Maintains streaming estimates of the median and MAD (median absolute deviation). Computes `z = 0.6745 * (x - median) / MAD`. The factor `0.6745` makes MAD ≈ stddev under Gaussian data, so the score reads in standard-deviation units regardless of the data's actual distribution.

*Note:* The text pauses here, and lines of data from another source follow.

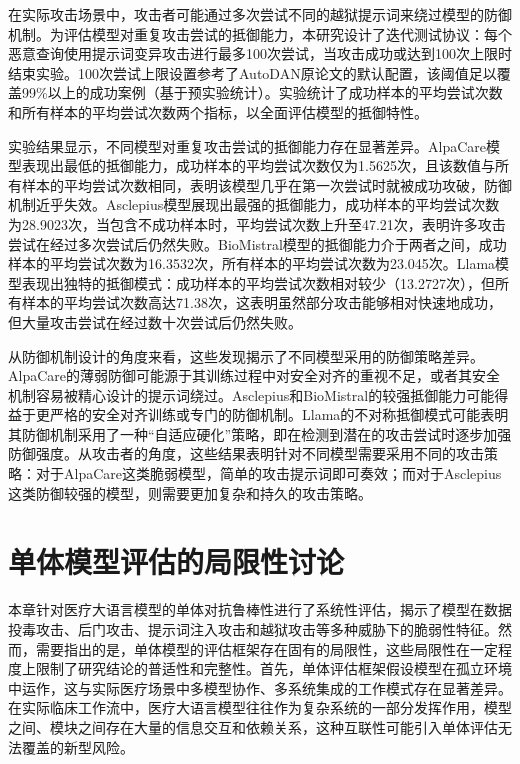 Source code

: 在实际攻击场景中，攻击者可能通过多次尝试不同的越狱提示词来绕过模型的防御机制。为评估模型对重复攻击尝试的抵御能力，本研究设计了迭代测试协议：每个恶意查询使用提示词变异攻击进行最多100次尝试，当攻击成功或达到100次上限时结束实验。100次尝试上限设置参考了AutoDAN原论文的默认配置\cite{liu2023autodan}，该阈值足以覆盖99\%以上的成功案例（基于预实验统计）。实验统计了成功样本的平均尝试次数和所有样本的平均尝试次数两个指标，以全面评估模型的抵御特性。


实验结果显示，不同模型对重复攻击尝试的抵御能力存在显著差异。AlpaCare模型表现出最低的抵御能力，成功样本的平均尝试次数仅为1.5625次，且该数值与所有样本的平均尝试次数相同，表明该模型几乎在第一次尝试时就被成功攻破，防御机制近乎失效。Asclepius模型展现出最强的抵御能力，成功样本的平均尝试次数为28.9023次，当包含不成功样本时，平均尝试次数上升至47.21次，表明许多攻击尝试在经过多次尝试后仍然失败。BioMistral模型的抵御能力介于两者之间，成功样本的平均尝试次数为16.3532次，所有样本的平均尝试次数为23.045次。Llama模型表现出独特的抵御模式：成功样本的平均尝试次数相对较少（13.2727次），但所有样本的平均尝试次数高达71.38次，这表明虽然部分攻击能够相对快速地成功，但大量攻击尝试在经过数十次尝试后仍然失败。

从防御机制设计的角度来看，这些发现揭示了不同模型采用的防御策略差异。AlpaCare的薄弱防御可能源于其训练过程中对安全对齐的重视不足，或者其安全机制容易被精心设计的提示词绕过。Asclepius和BioMistral的较强抵御能力可能得益于更严格的安全对齐训练或专门的防御机制。Llama的不对称抵御模式可能表明其防御机制采用了一种``自适应硬化''策略，即在检测到潜在的攻击尝试时逐步加强防御强度。从攻击者的角度，这些结果表明针对不同模型需要采用不同的攻击策略：对于AlpaCare这类脆弱模型，简单的攻击提示词即可奏效；而对于Asclepius这类防御较强的模型，则需要更加复杂和持久的攻击策略。

\section{单体模型评估的局限性讨论}
\label{sec:limitations}

本章针对医疗大语言模型的单体对抗鲁棒性进行了系统性评估，揭示了模型在数据投毒攻击、后门攻击、提示词注入攻击和越狱攻击等多种威胁下的脆弱性特征。然而，需要指出的是，单体模型的评估框架存在固有的局限性，这些局限性在一定程度上限制了研究结论的普适性和完整性。首先，单体评估框架假设模型在孤立环境中运作，这与实际医疗场景中多模型协作、多系统集成的工作模式存在显著差异。在实际临床工作流中，医疗大语言模型往往作为复杂系统的一部分发挥作用，模型之间、模块之间存在大量的信息交互和依赖关系，这种互联性可能引入单体评估无法覆盖的新型风险。

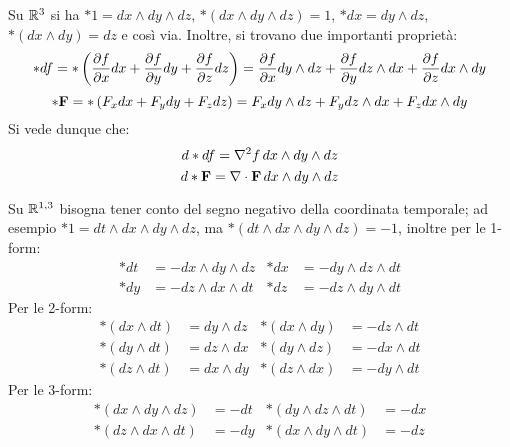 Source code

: \begin{example}
	Su $ \mathbb{R}^3 $ si ha $ *1 = dx \wedge dy \wedge dz $, $ * \left( dx \wedge dy \wedge dz \right) = 1 $, $ *dx = dy \wedge dz $, $ * \left( dx \wedge dy \right) = dz $ e così via. Inoltre, si trovano due importanti proprietà:
	\begin{equation*}
		*df = * \left( \frac{\partial f}{\partial x}dx + \frac{\partial f}{\partial y}dy + \frac{\partial f}{\partial z}dz \right) = \frac{\partial f}{\partial x} dy \wedge dz + \frac{\partial f}{\partial y} dz \wedge dx + \frac{\partial f}{\partial z} dx \wedge dy
	\end{equation*}
	\begin{equation*}
		*\mathbf{F} = * \left( F_x dx + F_y dy + F_z dz \right) = F_x dy \wedge dz + F_y dz \wedge dx + F_z dx \wedge dy
	\end{equation*}
	Si vede dunque che:
	\begin{equation}
		d*df = \nabla^2 f \, dx \wedge dy \wedge dz
		\label{eq:3.19}
	\end{equation}
	\begin{equation}
		d*\mathbf{F} = \nabla\cdot\mathbf{F} \, dx \wedge dy \wedge dz
		\label{eq:3.20}
	\end{equation}
\end{example}
\begin{example}
	Su $ \mathbb{R}^{1,3} $ bisogna tener conto del segno negativo della coordinata temporale; ad esempio $ *1 = dt \wedge dx \wedge dy \wedge dz $, ma $ * \left( dt \wedge dx \wedge dy \wedge dz \right) = -1 $, inoltre per le 1-form:
	\begin{align*}
		*dt &= - dx \wedge dy \wedge dz & *dx &= - dy \wedge dz \wedge dt \\
		*dy &= - dz \wedge dx \wedge dt & *dz &= - dz \wedge dy \wedge dt
	\end{align*}
	Per le 2-form:
	\begin{align*}
		*(dx \wedge dt) &= dy \wedge dz & *(dx \wedge dy) &= - dz \wedge dt \\
		*(dy \wedge dt) &= dz \wedge dx & *(dy \wedge dz) &= - dx \wedge dt \\
		*(dz \wedge dt) &= dx \wedge dy & *(dz \wedge dx) &= - dy \wedge dt
	\end{align*}
	Per le 3-form:
	\begin{align*}
		*(dx \wedge dy \wedge dz) &= - dt & *(dy \wedge dz \wedge dt) &= -dx \\
		*(dz \wedge dx \wedge dt) &= - dy & *(dx \wedge dy \wedge dt) &= -dz
	\end{align*}
\end{example}










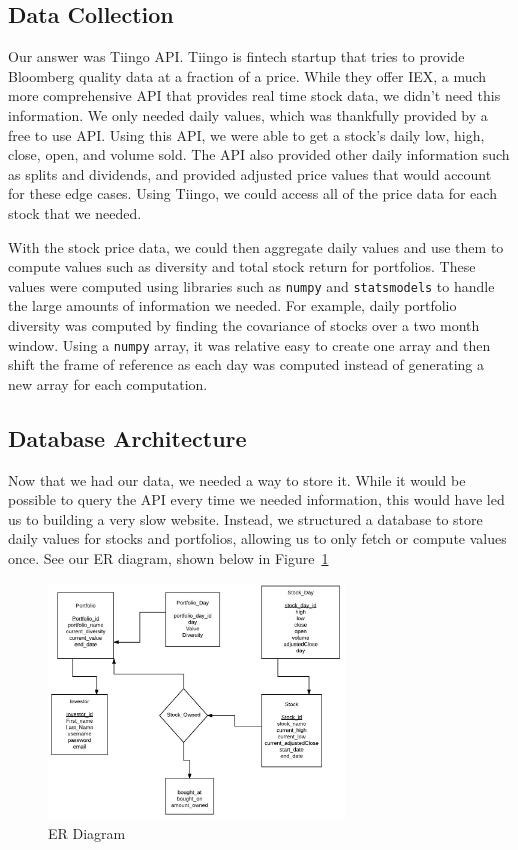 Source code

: \documentclass{article}
\begin{document}
\subsection{Data Collection}
Our answer was Tiingo API.  Tiingo is fintech startup that tries to provide Bloomberg quality data at a fraction of a price.  While they offer IEX, a much more comprehensive API that provides real time stock data, we didn’t need this information.  We only needed daily values, which was thankfully provided by a free to use API.  Using this API, we were able to get a stock’s daily low, high, close, open, and volume sold. The API also provided other daily information such as splits and dividends, and provided adjusted price values that would account for these edge cases. Using Tiingo, we could access all of the price data for each stock that we needed.

With the stock price data, we could then aggregate daily values and use them to compute values such as diversity and total stock return for portfolios.  These values were computed using libraries such as \texttt{numpy} and \texttt{statsmodels} to handle the large amounts of information we needed.  For example, daily portfolio diversity was computed by finding the covariance of stocks over a two month window.  Using a \texttt{numpy} array, it was relative easy to create one array and then shift the frame of reference as each day was computed instead of generating a new array for each computation.

\subsection{Database Architecture}
Now that we had our data, we needed a way to store it.  While it would be possible to query the API every time we needed information, this would have led us to building a very slow website.  Instead, we structured a database to store daily values for stocks and portfolios, allowing us to only fetch or compute values once.  See our ER diagram, shown below in Figure~\ref{fig:db_diagram}

\begin{figure}[H]
\begin{center}
\includegraphics[width=0.7\textwidth]{db_diagram}
\caption{\label{fig:db_diagram} ER Diagram}
\end{center}
\end{figure}
\end{document}
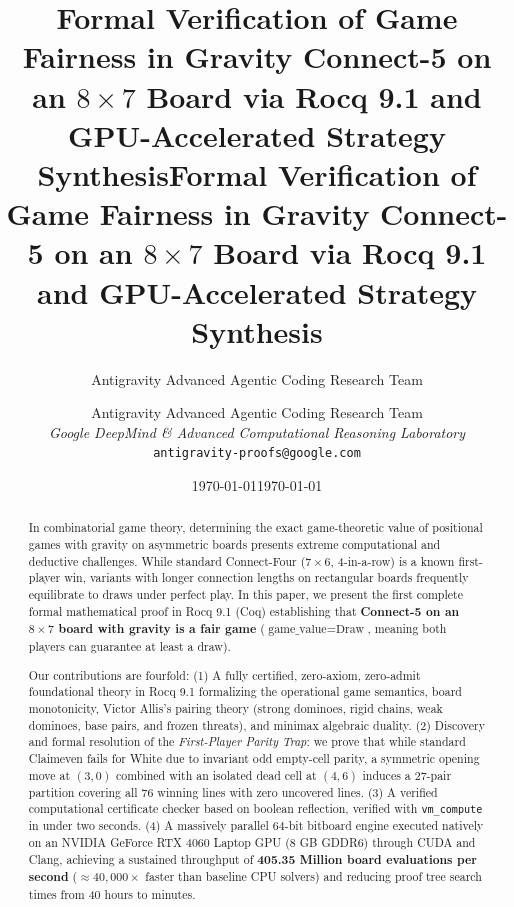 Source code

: \documentclass[11pt,reqno]{amsart}
\title[Formal Fairness Verification of $8 \times 7$ Connect-5 via Rocq 9.1 and CUDA]{Formal Verification of Game Fairness in Gravity Connect-5 on an $8 \times 7$ Board via Rocq 9.1 and GPU-Accelerated Strategy Synthesis}
\title{Formal Verification of Game Fairness in Gravity Connect-5 on an $8 \times 7$ Board via Rocq 9.1 and GPU-Accelerated Strategy Synthesis}
\author{Antigravity Advanced Agentic Coding Research Team}
\date{\today}
\author{
    Antigravity Advanced Agentic Coding Research Team\\
    \textit{Google DeepMind \& Advanced Computational Reasoning Laboratory}\\
    \texttt{antigravity-proofs@google.com}
  }
\date{\today}
\theoremstyle{plain}
\theoremstyle{definition}
\theoremstyle{remark}
\begin{document}
\ifx\StyleMode\AMS
  \begin{abstract}
  In combinatorial game theory, determining the exact game-theoretic value of positional games with gravity on asymmetric boards presents extreme computational and deductive challenges. While standard Connect-Four ($7 \times 6$, 4-in-a-row) is a known first-player win, variants with longer connection lengths on rectangular boards frequently equilibrate to draws under perfect play. In this paper, we present the first complete formal mathematical proof in Rocq 9.1 (Coq) establishing that \textbf{Connect-5 on an $8 \times 7$ board with gravity is a fair game} ($\text{game\_value} = \text{Draw}$, meaning both players can guarantee at least a draw). 
  
  Our contributions are fourfold: (1) A fully certified, zero-axiom, zero-admit foundational theory in Rocq 9.1 formalizing the operational game semantics, board monotonicity, Victor Allis's pairing theory (strong dominoes, rigid chains, weak dominoes, base pairs, and frozen threats), and minimax algebraic duality. (2) Discovery and formal resolution of the \emph{First-Player Parity Trap}: we prove that while standard Claimeven fails for White due to invariant odd empty-cell parity, a symmetric opening move at $(3, 0)$ combined with an isolated dead cell at $(4, 6)$ induces a 27-pair partition covering all 76 winning lines with zero uncovered lines. (3) A verified computational certificate checker based on boolean reflection, verified with \texttt{vm\_compute} in under two seconds. (4) A massively parallel 64-bit bitboard engine executed natively on an NVIDIA GeForce RTX 4060 Laptop GPU (8 GB GDDR6) through CUDA and Clang, achieving a sustained throughput of \textbf{405.35 Million board evaluations per second} ($\approx 40,000\times$ faster than baseline CPU solvers) and reducing proof tree search times from 40 hours to minutes.
  \end{abstract}
  \maketitle
\else
  \maketitle
\end{document}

Robust to up to ~50% corruption — unlike AdaptiveThreshold, whose variance estimate gets polluted by the very outliers you're trying to detect.

### When to use it

- **Heavy-tailed data.** Financial returns, sensor flakes, anything with real outliers.
- **Unknown noise model.** MAD is nonparametric.
- **Long-running detectors** where accumulated outliers would degrade a Gaussian baseline.

### API

```rust
impl RobustZScoreF64 {
    pub fn builder() -> RobustZScoreF64Builder;
    pub fn update(&mut self, sample: f64) -> Result<Option<Condition>, DataError>;
    // accessors
}
```

### Example — price outlier detection

```rust
use nexus_stats_detection::detection::RobustZScoreF64;

let mut rz = RobustZScoreF64::builder()
    .warning_threshold(3.0)
    .critical_threshold(6.0)
    .build()
    .unwrap();

for &price in &prices {
    if let Some(cond) = rz.update(price).unwrap() {
        println!("price outlier: {cond:?}");
    }
}
```

### Caveats

- Slightly more expensive than `AdaptiveThreshold` (needs running median or approximation).
- Reaction time is similar — no free lunch.

---

## TrendAlert — Forecast-based detection

**Type:** `TrendAlertF64`.

### What it does

Internally maintains a Holt-style level + trend estimate. Fires when the `forecast(h)` function exceeds a threshold — i.e. when you're projected to cross a limit within `h` samples.

### When to use it

- **SLO degradation warnings.** "Latency is increasing — will cross SLO in 30s, page now."
- **Capacity forecasting.** Utilization climbing toward 100%.
- **Anywhere the rate-of-change matters more than the current value.**

### API

```rust
impl TrendAlertF64 {
    pub fn builder() -> TrendAlertF64Builder;
    pub fn update(&mut self, sample: f64) -> Result<Option<Condition>, DataError>;
    // level(), trend(), forecast(steps)
}
```

### Example — SLO degradation

```rust
use nexus_stats_detection::detection::TrendAlertF64;
use nexus_stats_core::Condition;

let mut alert = TrendAlertF64::builder()
    .alpha(0.3)
    .beta(0.05)
    .forecast_horizon(300) // 300 samples ahead
    .warning_threshold(180.0)
    .critical_threshold(200.0)
    .build()
    .unwrap();

for &latency in &stream {
    if let Some(Condition::Critical) = alert.update(latency).unwrap() {
        fire_page();
    }
}
```

### Caveats

- Holt assumes local linearity. Projecting 10000 samples ahead is meaningless.
- Two-parameter tuning (alpha, beta) is harder than one. See [Holt tuning]../../nexus-stats-smoothing/docs/parameter-tuning.md#holt-alpha-and-beta.

---

## MultiGate — Layered severity

**Type:** `MultiGateF64`.

### What it does

Multiple thresholded "gates" feeding a single state machine. Typically configured with `Warning` and `Critical` levels that each have their own hysteresis and debounce. Emits state *transitions* (`None | Warning | Critical`) rather than per-sample scores.

### When to use it

- **Composite alerts** where "warning" and "critical" need separate debouncing, separate hysteresis, or separate thresholds.
- **Dashboards** that distinguish "degraded" from "failing".

### API

```rust
impl MultiGateF64 {
    pub fn builder() -> MultiGateF64Builder;
    pub fn update(&mut self, sample: f64) -> Result<Option<Condition>, DataError>;
}
```

Configure gates via the builder; see source for the exact parameter set.

---

## Cross-references

- CUSUM and DistributionShift: [`nexus-stats-core::detection`]../../nexus-stats-core/docs/detection.md.
- Smoothing before detection: [`nexus-stats-smoothing`]../../nexus-stats-smoothing/docs/INDEX.md.
- `Condition` and `Direction` enums: `nexus_stats_core::{Condition, Direction}`.